=== DATA TO USE ===
☆ ☆ ☆ ☆ ☆ ☆ ☆

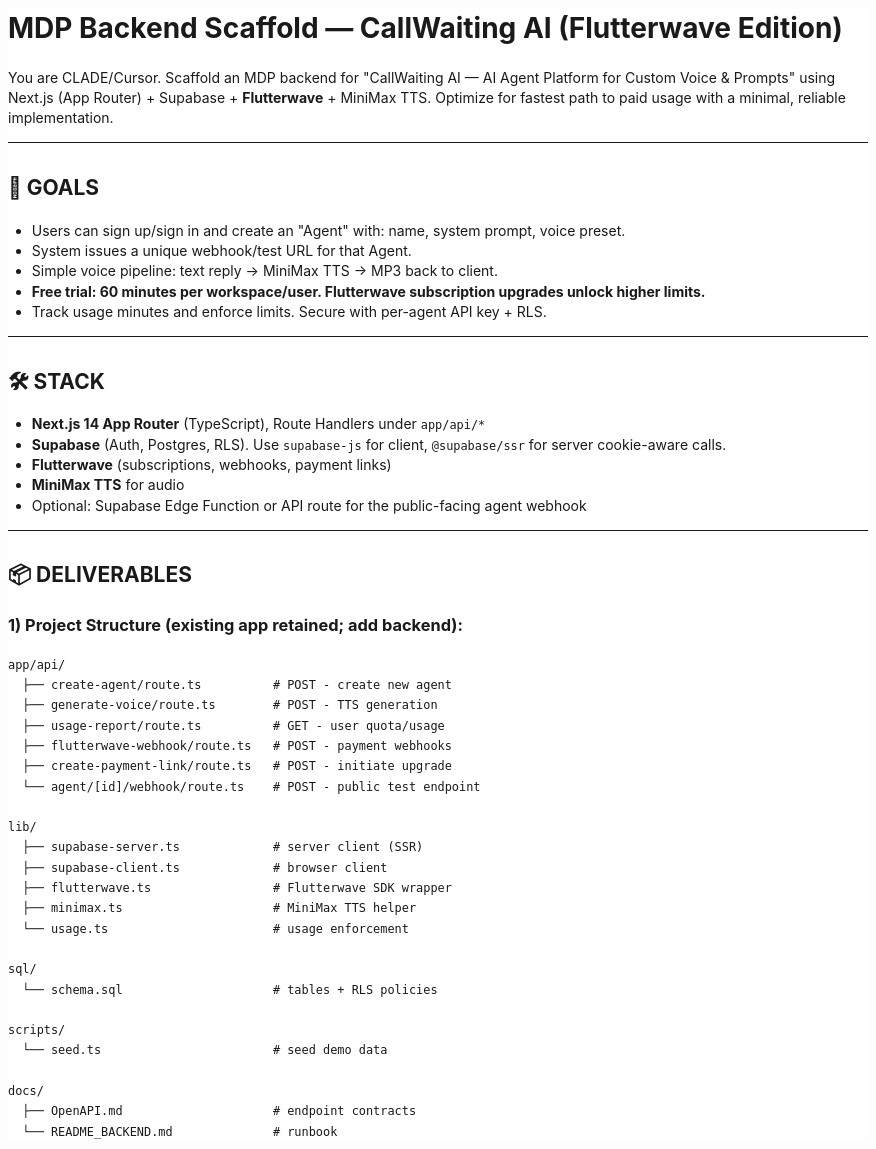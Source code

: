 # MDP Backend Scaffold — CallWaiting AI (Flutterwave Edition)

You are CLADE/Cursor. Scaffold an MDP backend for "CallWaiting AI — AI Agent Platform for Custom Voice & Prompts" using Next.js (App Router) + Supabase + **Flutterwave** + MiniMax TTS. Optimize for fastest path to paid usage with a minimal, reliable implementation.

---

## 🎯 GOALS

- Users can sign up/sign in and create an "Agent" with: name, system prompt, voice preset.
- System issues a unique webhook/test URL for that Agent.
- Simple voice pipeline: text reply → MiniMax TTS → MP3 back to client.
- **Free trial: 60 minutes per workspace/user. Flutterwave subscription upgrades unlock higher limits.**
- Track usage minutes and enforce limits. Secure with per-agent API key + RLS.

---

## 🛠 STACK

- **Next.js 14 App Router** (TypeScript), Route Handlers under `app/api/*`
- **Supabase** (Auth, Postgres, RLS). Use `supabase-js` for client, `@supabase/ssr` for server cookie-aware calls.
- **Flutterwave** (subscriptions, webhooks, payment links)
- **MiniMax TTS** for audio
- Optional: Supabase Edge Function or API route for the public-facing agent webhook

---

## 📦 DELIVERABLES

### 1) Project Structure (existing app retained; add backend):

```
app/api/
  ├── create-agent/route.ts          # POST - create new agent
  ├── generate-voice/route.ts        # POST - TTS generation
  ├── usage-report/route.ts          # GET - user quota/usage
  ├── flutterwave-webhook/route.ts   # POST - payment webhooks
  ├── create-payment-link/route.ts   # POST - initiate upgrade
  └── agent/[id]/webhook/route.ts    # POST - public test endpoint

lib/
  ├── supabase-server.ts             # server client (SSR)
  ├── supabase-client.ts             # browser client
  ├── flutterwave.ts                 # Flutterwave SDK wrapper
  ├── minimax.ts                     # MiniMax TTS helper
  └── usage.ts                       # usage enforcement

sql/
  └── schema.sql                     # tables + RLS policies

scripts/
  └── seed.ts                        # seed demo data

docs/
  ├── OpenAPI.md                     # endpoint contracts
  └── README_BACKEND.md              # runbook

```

☆ ☆ ☆ ☆ ☆ ☆ ☆

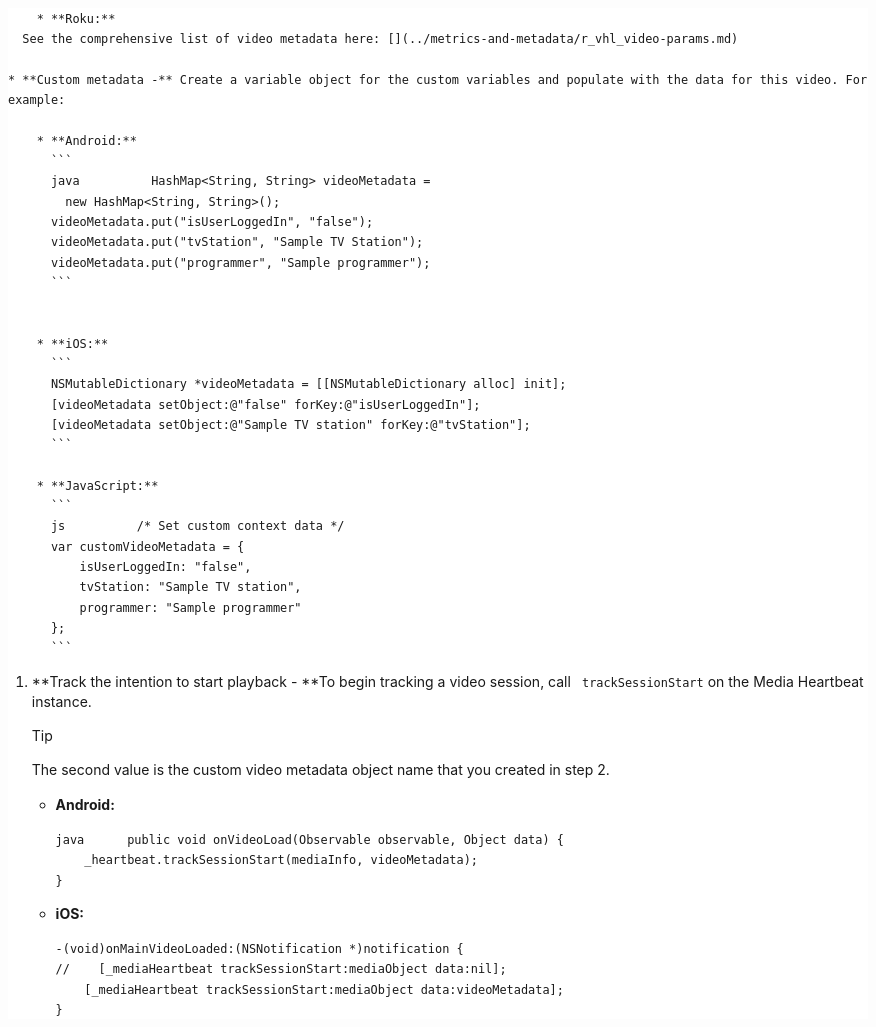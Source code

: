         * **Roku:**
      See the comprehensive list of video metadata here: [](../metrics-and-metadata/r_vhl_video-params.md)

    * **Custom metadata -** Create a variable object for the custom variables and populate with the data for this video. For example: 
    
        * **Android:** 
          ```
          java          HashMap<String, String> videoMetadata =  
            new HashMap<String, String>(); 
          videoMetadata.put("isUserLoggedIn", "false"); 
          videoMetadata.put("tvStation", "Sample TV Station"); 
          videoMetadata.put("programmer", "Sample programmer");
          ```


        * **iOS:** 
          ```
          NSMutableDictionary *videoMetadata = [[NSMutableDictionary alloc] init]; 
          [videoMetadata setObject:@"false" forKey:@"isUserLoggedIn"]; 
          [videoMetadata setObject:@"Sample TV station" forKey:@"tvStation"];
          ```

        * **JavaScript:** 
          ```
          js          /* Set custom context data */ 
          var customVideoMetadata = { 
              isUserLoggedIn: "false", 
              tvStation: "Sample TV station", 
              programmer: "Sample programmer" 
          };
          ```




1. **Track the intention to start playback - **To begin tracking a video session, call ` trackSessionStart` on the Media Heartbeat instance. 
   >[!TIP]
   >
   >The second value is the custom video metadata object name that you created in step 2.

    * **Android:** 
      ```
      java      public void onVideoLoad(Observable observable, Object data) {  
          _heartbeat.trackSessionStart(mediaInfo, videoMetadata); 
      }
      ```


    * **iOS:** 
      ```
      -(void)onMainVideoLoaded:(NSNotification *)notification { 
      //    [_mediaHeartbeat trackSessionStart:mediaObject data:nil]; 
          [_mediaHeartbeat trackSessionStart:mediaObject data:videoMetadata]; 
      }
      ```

☆ ☆ ☆ ☆ ☆ ☆ ☆

=== TASK DETAILS ===
Copy every line above that holds the word "with".

=== REPLY TO THE EXERCISE ===
You are CLADE/Cursor. Scaffold an MDP backend for "CallWaiting AI — AI Agent Platform for Custom Voice & Prompts" using Next.js (App Router) + Supabase + **Flutterwave** + MiniMax TTS. Optimize for fastest path to paid usage with a minimal, reliable implementation.
- Users can sign up/sign in and create an "Agent" with: name, system prompt, voice preset.
- Track usage minutes and enforce limits. Secure with per-agent API key + RLS.
    * **Custom metadata -** Create a variable object for the custom variables and populate with the data for this video. For example: 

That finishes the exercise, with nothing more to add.